Born in the East and clothed in Oriental form and imagery, the Bible walks the ways of all the world with familiar feet and enters land after land to find its own everywhere.
It has learned to speak hundreds of languages to the heart of man; it comes into the palace to tell the monarch that he is a servant of the Most High, and into the cottage to assure the peasant that he is a son of God.
Children listen to its stories with wonder and delight, and wise men ponder them as parables of life. It has a word for the time of peril, a word of comfort for the time of calamity, a word of light for the hour of darkness. Its oracles are repeated in the assembly of the people, and its counsels whispered in the ear of the lonely.

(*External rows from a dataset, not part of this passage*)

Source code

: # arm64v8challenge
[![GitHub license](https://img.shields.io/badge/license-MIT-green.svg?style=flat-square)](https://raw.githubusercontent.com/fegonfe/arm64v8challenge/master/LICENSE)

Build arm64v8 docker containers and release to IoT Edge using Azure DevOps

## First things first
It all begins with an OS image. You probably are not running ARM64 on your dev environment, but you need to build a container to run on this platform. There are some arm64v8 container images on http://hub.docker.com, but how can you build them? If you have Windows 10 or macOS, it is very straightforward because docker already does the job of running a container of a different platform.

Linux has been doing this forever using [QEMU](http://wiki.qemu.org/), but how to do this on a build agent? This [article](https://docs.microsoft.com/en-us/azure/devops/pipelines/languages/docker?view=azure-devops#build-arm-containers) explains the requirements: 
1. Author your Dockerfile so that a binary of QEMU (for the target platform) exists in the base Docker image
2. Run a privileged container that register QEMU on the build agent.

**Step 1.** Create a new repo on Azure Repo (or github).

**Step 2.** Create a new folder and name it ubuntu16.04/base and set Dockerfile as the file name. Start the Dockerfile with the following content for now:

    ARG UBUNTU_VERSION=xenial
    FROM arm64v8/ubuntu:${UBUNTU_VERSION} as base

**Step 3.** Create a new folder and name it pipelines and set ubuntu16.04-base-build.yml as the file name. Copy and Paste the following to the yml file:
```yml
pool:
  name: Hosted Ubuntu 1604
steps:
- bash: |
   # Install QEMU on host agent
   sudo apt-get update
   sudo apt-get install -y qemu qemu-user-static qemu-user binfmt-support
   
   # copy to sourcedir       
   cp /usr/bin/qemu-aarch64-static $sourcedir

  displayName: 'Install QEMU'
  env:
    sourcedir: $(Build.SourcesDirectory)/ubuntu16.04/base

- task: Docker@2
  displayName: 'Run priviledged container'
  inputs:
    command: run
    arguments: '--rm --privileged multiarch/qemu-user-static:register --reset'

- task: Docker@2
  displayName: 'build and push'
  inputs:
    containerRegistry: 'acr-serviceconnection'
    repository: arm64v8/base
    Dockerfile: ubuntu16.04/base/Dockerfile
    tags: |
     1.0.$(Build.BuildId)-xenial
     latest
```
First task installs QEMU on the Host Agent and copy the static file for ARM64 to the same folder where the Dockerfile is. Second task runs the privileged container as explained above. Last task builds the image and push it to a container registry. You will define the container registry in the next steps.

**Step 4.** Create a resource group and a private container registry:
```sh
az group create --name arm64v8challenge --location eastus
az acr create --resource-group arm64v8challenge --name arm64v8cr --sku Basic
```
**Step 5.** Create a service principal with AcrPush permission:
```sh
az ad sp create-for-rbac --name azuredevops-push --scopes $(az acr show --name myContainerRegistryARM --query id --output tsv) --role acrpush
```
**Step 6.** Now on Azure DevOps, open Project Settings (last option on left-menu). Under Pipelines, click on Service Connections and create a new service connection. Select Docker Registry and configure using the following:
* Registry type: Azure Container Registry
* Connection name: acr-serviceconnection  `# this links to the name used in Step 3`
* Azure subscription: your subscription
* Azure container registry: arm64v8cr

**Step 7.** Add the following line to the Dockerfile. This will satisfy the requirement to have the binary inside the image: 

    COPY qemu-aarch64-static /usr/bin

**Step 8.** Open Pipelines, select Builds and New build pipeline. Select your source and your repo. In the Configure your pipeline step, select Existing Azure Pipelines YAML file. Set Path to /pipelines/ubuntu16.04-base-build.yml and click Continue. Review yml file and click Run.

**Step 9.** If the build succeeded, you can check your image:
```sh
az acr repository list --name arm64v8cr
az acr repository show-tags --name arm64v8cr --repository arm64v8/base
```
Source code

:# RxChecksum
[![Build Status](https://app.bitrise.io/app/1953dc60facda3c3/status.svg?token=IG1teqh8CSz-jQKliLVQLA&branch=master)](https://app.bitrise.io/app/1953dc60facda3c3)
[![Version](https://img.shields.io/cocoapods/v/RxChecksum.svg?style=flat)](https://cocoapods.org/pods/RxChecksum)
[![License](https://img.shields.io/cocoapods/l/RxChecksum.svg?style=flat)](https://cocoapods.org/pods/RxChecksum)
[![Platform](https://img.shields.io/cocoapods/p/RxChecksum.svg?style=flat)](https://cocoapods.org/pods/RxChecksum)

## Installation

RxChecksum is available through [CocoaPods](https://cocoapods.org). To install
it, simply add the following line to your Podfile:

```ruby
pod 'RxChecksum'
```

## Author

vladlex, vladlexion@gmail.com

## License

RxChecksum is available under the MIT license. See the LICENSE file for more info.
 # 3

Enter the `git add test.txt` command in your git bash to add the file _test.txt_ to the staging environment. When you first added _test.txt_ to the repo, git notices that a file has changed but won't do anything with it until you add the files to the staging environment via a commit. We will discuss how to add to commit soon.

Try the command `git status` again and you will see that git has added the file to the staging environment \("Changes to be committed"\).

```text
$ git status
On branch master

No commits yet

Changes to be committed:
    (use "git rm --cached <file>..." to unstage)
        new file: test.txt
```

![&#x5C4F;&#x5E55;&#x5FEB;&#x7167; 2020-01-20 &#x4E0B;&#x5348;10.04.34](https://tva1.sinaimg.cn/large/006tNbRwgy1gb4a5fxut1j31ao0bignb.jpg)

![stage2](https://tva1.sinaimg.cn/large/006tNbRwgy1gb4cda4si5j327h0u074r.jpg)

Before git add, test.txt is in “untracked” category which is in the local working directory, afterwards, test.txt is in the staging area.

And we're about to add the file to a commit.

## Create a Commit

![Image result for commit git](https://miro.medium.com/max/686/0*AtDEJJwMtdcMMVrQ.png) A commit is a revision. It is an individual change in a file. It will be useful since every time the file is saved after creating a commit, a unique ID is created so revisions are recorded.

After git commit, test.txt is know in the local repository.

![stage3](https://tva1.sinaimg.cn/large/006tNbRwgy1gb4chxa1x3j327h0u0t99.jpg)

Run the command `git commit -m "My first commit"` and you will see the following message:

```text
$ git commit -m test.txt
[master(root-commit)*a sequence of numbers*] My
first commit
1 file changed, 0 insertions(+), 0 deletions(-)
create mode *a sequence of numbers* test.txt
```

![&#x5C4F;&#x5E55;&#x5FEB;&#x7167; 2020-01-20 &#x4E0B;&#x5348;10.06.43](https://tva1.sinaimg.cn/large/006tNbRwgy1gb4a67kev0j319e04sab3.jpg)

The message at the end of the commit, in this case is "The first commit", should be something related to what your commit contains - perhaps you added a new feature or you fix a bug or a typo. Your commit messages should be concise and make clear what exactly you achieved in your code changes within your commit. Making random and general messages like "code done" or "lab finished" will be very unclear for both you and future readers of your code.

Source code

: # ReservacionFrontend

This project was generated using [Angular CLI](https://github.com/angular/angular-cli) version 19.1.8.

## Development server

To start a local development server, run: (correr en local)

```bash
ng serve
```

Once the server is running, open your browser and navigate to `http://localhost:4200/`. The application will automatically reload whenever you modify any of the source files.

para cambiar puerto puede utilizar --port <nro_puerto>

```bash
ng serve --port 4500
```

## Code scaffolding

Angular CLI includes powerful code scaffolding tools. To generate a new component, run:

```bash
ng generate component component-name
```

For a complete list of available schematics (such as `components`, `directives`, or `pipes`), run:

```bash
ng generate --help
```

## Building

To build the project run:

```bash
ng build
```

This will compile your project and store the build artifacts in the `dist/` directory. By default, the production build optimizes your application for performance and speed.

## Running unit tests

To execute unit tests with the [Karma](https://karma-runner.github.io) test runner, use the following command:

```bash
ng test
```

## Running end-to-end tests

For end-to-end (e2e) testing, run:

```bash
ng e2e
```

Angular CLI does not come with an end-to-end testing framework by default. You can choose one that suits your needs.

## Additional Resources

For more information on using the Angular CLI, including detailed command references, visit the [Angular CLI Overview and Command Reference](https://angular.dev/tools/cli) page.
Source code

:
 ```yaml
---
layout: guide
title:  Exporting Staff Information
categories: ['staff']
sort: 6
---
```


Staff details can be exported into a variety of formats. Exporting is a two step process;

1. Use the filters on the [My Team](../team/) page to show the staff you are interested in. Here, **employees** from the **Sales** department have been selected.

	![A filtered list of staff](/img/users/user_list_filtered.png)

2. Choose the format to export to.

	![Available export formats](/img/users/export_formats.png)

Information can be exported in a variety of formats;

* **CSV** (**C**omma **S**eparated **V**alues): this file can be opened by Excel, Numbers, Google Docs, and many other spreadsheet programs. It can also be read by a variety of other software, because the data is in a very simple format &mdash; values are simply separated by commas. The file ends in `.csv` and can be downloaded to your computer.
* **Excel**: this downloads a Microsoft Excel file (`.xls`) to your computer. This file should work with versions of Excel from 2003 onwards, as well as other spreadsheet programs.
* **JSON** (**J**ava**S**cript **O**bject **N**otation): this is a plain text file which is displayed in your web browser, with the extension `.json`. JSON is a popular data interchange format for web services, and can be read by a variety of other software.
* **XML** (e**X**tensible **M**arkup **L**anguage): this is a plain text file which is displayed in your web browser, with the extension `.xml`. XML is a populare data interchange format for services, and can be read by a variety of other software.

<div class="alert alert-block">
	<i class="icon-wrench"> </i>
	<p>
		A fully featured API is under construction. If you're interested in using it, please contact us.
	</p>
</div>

The wicked and the proud tremble at its warnings, but to the wounded and penitent it has a mother’s voice. The wilderness and the solitary place have been made glad by it, and the fire of the hearth has lit the reading of the well-worn page. It has woven itself into our dearest dreams, so that love, friendship, sympathy and devotion, memory and hope put on the beautiful garments of its treasured speech breathing of frankincense and myrrh.
No man is poor or desolate who has this treasure for his own; when the landscape darkens and the trembling pilgrim comes to the valley of the shadow he is not afraid to enter, he takes the rod and the staff of Scripture in his hand, he says to his friend and comrade, “Goodbye, we shall meet again,” and comforted by that support he goes toward the lonely darkness to await the master’s call.